Tuesday, February 16, 2010

Treat the Patient...


"Treat the patient, not the disease." Such goes the ancient precept. Perhaps once observed, but now ignored. We explain our shift of emphasis with statements like this: "It's more economical to treat the disease and not the patient." "We're trained to diagnosis the disease, not the patient." "If the disease is healed, then the patient is healed."

Most illnesses do not strike like lightening. The ground is prepared for years, through bad habits, stress, emotional and moral problems, and maybe most significantly -- the 'secret tragedies' in every heart. "Man does not die," a doctor remarked, "He kills himself."

Every act of physical, psychological, or moral disobedience of God's purpose for our life has its inevitable consequences. It's the call of the church not to merely treat the illness (sin) but to treat the patient (what caused the sin).

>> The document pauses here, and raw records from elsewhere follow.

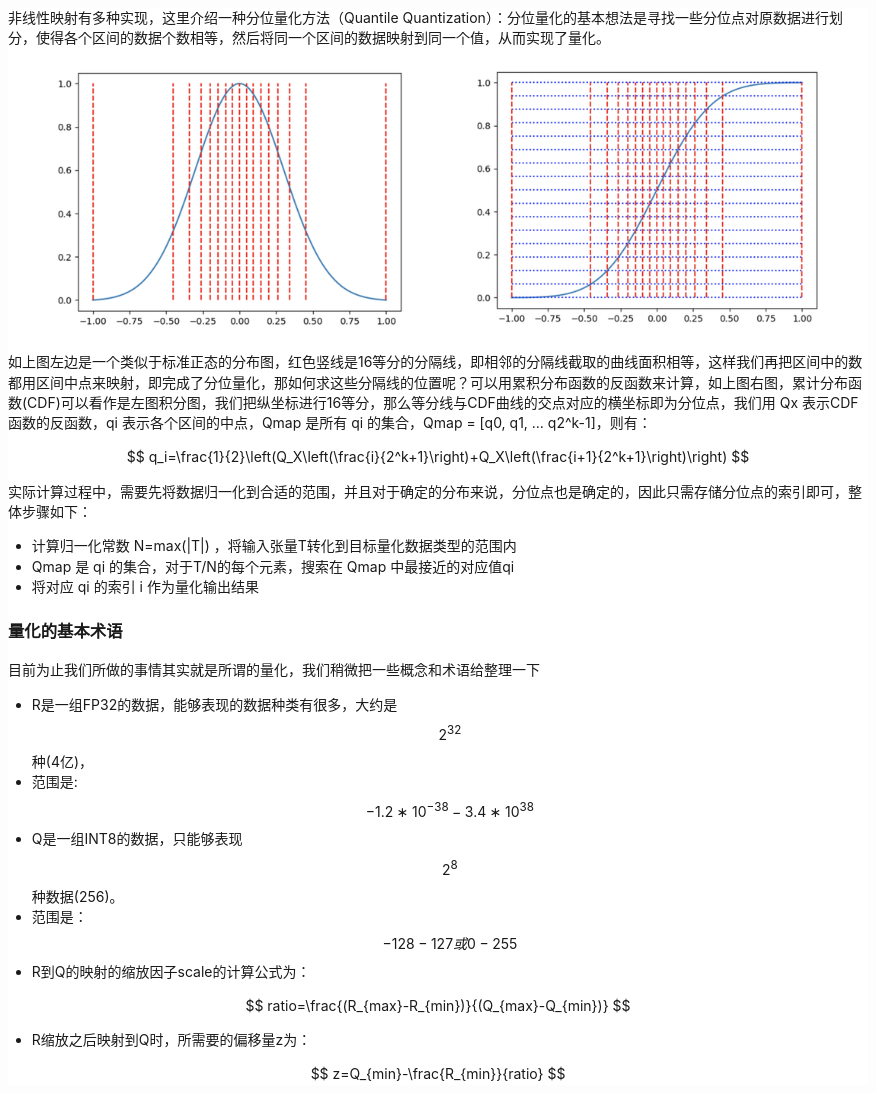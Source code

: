 非线性映射有多种实现，这里介绍一种分位量化方法（Quantile Quantization）：分位量化的基本想法是寻找一些分位点对原数据进行划分，使得各个区间的数据个数相等，然后将同一个区间的数据映射到同一个值，从而实现了量化。

<figure><img src="../../.gitbook/assets/p9.png" alt=""><figcaption></figcaption></figure>

如上图左边是一个类似于标准正态的分布图，红色竖线是16等分的分隔线，即相邻的分隔线截取的曲线面积相等，这样我们再把区间中的数都用区间中点来映射，即完成了分位量化，那如何求这些分隔线的位置呢？可以用累积分布函数的反函数来计算，如上图右图，累计分布函数(CDF)可以看作是左图积分图，我们把纵坐标进行16等分，那么等分线与CDF曲线的交点对应的横坐标即为分位点，我们用 Qx 表示CDF函数的反函数，qi 表示各个区间的中点，Qmap 是所有 qi 的集合，Qmap = \[q0, q1, … q2^k-1]，则有：

$$
q_i=\frac{1}{2}\left(Q_X\left(\frac{i}{2^k+1}\right)+Q_X\left(\frac{i+1}{2^k+1}\right)\right)
$$

实际计算过程中，需要先将数据归一化到合适的范围，并且对于确定的分布来说，分位点也是确定的，因此只需存储分位点的索引即可，整体步骤如下：

* 计算归一化常数 N=max(|T|) ，将输入张量T转化到目标量化数据类型的范围内
* Qmap 是 qi 的集合，对于T/N的每个元素，搜索在 Qmap 中最接近的对应值qi
* 将对应 qi 的索引 i 作为量化输出结果

### 量化的基本术语

目前为止我们所做的事情其实就是所谓的量化，我们稍微把一些概念和术语给整理一下&#x20;

* &#x20;R是一组FP32的数据，能够表现的数据种类有很多，大约是$$2^{32}$$种(4亿)，
* 范围是: $$−1.2 ∗ 10^{−38}-3.4 ∗ 10^{38}$$
* Q是一组INT8的数据，只能够表现$$2^8$$种数据(256)。&#x20;
* &#x20;范围是：$$-128 -127 或 0 -255$$
* R到Q的映射的缩放因子scale的计算公式为：

$$
ratio=\frac{(R_{max}-R_{min})}{(Q_{max}-Q_{min})}
$$



* R缩放之后映射到Q时，所需要的偏移量z为：

$$
z=Q_{min}-\frac{R_{min}}{ratio}
$$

But we don't have time or, more honestly, we don't want to take the time. It's easier to write a prescription -- 'be saved' and 'join the church' and 'come to the meetings' and 'give your time and money'-- then to help people resolve the 'secret tragedies' that keep them sick.

Jesus took a different approach. He understood the disease. But he also treated the patient. His aim was to bring us into relationship with His Father and thereby to bring us into complete wholeness--inside and outside.

Jesus isn't interested in just curing one part of us, He wants to cure all of us--spirit, soul, and body. We discover His wholeness when we bring ourselves under His sovereignty.

"May God himself, the God who makes everything holy and whole, make you holy and whole, put you together -- spirit, soul, and body -- and keep you fit for the coming of our Master, Jesus Christ" (1 Thess. 5:23).